Exercise goal: Return all lines of the records that contain the word "Stack".

Provided data:
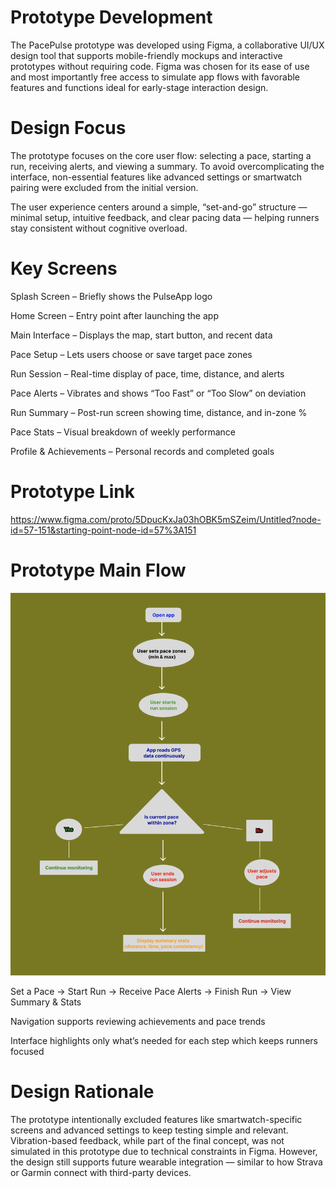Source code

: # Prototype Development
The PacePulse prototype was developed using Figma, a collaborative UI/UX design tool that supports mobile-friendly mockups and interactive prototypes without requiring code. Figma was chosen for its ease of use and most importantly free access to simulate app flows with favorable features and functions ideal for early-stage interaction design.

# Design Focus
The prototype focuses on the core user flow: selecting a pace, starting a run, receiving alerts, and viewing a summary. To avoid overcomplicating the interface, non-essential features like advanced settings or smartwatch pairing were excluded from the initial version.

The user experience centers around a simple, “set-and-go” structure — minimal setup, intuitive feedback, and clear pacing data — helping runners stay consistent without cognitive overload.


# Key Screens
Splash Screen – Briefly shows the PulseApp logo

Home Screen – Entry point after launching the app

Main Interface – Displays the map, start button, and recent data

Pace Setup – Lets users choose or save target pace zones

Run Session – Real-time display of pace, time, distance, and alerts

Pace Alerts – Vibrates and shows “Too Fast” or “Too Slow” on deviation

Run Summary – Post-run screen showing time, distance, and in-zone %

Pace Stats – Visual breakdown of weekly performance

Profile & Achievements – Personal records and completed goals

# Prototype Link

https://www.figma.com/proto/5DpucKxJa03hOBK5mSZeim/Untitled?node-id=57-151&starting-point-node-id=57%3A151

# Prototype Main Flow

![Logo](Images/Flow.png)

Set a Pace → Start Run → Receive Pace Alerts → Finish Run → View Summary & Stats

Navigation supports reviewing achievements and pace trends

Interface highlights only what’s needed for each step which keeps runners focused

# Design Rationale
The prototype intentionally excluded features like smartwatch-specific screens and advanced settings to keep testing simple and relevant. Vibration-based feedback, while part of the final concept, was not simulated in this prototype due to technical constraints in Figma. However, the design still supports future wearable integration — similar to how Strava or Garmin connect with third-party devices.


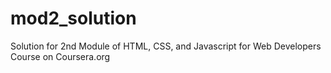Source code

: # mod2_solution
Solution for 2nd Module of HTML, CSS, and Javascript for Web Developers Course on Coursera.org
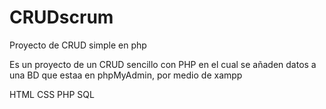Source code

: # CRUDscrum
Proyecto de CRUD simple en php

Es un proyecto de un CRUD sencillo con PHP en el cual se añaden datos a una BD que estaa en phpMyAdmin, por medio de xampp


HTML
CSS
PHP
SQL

--

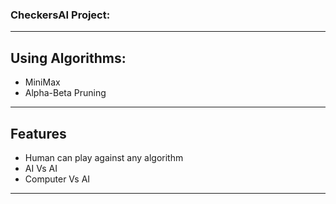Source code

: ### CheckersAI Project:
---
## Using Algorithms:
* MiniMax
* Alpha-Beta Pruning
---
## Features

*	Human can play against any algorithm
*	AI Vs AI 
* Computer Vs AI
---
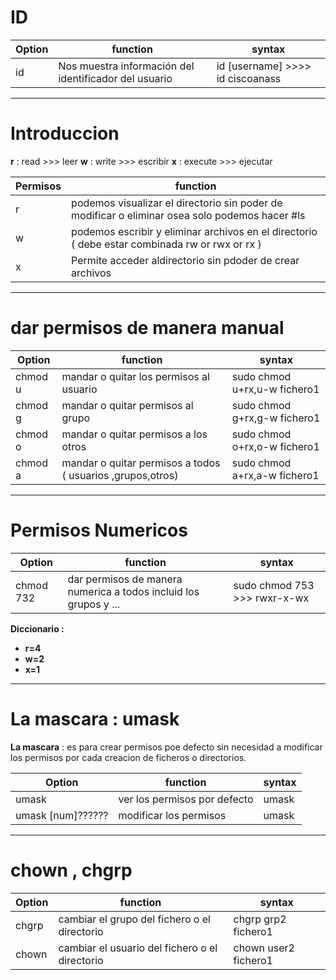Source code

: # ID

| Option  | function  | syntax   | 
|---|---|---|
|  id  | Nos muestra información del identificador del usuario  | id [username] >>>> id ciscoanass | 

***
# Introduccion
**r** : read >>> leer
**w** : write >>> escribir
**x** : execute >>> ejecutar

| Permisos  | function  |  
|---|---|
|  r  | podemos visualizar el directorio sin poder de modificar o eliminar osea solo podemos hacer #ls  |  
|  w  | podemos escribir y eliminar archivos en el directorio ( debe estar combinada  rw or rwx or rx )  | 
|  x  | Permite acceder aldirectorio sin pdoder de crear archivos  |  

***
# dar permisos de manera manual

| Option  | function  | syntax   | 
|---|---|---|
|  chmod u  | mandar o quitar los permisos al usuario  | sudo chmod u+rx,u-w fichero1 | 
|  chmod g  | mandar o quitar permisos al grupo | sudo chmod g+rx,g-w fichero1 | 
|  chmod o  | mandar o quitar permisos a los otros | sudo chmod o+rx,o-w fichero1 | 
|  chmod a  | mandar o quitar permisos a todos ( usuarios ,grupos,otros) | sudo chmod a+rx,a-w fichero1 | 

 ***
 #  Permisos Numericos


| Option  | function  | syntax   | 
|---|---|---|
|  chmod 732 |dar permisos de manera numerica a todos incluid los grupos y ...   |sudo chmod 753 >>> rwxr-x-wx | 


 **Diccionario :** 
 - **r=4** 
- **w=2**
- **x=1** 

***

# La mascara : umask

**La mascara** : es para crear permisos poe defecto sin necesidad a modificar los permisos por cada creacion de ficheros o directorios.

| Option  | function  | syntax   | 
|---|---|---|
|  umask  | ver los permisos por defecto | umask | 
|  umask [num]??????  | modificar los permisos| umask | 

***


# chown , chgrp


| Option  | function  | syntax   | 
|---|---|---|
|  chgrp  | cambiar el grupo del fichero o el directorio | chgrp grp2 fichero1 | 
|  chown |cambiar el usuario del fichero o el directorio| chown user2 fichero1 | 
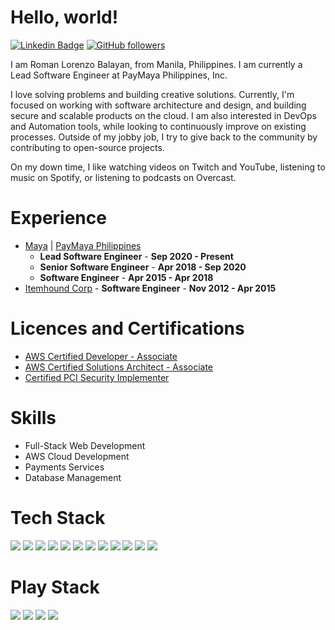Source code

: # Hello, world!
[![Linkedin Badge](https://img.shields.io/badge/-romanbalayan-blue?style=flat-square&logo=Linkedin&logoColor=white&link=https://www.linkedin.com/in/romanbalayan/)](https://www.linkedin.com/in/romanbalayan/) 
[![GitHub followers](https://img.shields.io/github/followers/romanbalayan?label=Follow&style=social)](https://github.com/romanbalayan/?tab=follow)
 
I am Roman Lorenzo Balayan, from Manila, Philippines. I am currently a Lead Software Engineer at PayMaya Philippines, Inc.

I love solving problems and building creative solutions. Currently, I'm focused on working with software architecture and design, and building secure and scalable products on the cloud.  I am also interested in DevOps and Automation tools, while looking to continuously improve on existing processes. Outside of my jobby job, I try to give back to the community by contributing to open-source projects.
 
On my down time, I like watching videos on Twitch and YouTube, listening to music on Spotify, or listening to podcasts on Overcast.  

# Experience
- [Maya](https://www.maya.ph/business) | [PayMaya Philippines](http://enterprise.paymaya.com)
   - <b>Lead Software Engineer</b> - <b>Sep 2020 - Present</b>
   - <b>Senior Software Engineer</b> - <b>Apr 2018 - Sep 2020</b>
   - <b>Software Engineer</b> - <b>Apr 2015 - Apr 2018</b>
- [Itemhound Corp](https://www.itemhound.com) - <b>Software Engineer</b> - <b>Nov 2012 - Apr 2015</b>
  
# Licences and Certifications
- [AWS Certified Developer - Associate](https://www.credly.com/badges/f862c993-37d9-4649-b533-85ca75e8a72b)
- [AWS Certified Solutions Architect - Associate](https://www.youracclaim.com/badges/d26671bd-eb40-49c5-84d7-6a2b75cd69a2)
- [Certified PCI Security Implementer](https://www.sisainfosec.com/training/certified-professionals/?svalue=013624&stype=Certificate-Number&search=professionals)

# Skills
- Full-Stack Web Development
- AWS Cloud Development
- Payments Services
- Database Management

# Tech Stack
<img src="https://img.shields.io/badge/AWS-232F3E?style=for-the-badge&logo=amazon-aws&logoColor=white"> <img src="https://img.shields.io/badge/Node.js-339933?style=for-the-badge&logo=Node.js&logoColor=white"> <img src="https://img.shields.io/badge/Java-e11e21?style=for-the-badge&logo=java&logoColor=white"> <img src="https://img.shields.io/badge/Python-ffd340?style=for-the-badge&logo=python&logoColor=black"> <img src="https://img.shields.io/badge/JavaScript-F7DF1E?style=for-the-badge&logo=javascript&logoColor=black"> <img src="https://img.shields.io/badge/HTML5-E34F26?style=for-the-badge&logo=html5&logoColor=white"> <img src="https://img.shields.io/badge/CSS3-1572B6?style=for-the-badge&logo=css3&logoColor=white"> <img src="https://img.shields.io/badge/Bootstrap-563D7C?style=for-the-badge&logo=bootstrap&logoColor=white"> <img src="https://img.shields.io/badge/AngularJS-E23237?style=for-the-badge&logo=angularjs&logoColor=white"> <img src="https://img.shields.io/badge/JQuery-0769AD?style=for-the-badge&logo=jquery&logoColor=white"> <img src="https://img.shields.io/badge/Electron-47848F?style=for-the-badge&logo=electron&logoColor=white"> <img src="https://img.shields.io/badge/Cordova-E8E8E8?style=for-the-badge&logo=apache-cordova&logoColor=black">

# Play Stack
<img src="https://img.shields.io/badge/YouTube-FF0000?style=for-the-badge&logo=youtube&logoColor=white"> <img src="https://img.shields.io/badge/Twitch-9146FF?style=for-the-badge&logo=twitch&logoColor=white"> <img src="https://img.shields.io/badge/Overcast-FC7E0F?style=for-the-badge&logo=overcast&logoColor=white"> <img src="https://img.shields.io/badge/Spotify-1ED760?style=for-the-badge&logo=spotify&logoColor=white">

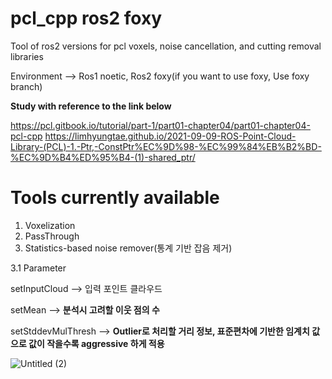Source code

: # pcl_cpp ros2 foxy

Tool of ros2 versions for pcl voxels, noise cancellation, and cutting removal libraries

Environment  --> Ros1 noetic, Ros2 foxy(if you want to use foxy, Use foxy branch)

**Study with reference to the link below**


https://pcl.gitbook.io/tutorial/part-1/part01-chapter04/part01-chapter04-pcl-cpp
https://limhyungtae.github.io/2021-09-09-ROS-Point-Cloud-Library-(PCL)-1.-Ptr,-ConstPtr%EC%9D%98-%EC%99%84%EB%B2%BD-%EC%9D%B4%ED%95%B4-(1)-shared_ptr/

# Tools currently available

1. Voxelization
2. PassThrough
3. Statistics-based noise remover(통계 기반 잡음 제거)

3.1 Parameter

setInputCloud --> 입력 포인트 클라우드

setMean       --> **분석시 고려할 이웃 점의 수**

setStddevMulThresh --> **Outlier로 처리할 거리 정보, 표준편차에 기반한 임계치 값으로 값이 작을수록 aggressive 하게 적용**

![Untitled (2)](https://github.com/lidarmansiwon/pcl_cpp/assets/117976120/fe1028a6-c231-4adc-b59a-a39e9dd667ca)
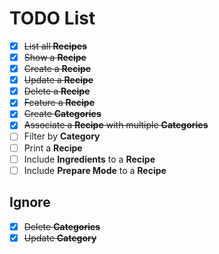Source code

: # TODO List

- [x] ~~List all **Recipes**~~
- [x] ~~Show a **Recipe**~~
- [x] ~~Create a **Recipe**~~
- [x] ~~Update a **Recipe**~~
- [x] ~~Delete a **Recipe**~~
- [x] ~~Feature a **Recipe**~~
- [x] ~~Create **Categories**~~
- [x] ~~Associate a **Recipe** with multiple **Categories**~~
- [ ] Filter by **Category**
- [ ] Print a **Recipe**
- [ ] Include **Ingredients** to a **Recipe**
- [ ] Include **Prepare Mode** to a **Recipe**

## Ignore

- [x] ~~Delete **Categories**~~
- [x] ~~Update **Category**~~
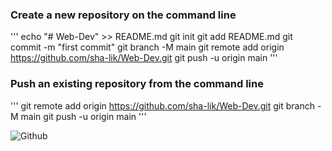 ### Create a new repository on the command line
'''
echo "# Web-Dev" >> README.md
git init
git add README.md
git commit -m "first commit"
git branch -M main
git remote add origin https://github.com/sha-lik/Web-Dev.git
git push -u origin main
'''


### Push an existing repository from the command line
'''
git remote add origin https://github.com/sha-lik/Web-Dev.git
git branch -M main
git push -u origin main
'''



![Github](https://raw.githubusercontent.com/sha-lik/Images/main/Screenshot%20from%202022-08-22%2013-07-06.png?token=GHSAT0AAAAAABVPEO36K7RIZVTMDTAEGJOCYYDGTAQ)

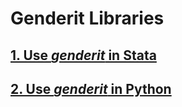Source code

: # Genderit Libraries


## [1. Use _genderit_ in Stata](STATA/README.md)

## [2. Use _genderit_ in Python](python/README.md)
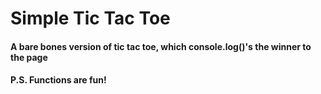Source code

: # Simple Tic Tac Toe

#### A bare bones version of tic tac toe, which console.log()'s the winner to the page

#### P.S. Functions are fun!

Task output:
- Full-Stack Web Development
# Tech Stack
# Play Stack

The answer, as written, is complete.